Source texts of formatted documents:
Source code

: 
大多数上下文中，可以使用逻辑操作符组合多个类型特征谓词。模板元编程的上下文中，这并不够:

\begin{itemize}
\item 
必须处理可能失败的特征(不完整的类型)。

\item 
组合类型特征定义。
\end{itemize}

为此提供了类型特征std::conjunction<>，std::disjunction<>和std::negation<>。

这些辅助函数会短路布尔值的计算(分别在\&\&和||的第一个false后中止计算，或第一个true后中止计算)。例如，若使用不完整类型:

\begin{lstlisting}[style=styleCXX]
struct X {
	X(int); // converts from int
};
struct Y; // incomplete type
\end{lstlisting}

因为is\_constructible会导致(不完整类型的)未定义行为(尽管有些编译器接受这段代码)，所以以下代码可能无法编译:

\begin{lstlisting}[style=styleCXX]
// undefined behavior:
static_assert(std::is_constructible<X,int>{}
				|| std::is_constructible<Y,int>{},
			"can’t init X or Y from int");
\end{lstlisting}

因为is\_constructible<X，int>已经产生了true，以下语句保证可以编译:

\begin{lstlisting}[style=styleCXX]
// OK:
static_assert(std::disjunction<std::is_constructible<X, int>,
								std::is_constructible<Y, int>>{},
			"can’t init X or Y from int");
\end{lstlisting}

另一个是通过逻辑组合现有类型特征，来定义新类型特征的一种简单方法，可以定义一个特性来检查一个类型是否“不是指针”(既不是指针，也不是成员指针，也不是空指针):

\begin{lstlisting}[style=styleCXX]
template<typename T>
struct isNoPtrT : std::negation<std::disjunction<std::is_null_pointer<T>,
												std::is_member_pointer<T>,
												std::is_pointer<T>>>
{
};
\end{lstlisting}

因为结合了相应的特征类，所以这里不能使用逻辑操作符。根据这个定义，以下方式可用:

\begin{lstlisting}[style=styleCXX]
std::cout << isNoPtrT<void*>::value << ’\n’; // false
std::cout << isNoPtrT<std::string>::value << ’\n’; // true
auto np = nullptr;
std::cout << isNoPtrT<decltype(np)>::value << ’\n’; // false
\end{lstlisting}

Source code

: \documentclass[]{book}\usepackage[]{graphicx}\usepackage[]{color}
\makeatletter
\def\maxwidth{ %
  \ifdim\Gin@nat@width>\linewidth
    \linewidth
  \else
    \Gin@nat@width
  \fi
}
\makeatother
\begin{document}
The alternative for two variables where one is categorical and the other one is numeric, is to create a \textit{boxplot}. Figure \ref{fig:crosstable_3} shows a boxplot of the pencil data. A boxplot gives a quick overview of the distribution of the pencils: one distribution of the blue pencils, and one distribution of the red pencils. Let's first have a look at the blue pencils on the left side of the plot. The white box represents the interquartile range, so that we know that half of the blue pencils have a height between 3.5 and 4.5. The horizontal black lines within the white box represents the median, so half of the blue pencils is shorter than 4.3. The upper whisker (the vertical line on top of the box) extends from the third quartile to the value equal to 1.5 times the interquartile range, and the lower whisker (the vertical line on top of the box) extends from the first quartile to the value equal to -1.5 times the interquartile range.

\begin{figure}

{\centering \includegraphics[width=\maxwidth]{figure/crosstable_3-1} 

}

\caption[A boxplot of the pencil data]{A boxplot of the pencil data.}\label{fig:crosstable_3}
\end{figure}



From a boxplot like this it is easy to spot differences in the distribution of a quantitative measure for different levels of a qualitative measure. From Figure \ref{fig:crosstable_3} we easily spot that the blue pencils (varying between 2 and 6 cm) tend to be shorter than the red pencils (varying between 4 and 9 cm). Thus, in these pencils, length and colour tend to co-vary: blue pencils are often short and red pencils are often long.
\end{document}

- **Task description**:
Using the records above, select and copy every line that has the word "disjunction".

- **Problem solution**:
为此提供了类型特征std::conjunction<>，std::disjunction<>和std::negation<>。
static_assert(std::disjunction<std::is_constructible<X, int>,
struct isNoPtrT : std::negation<std::disjunction<std::is_null_pointer<T>,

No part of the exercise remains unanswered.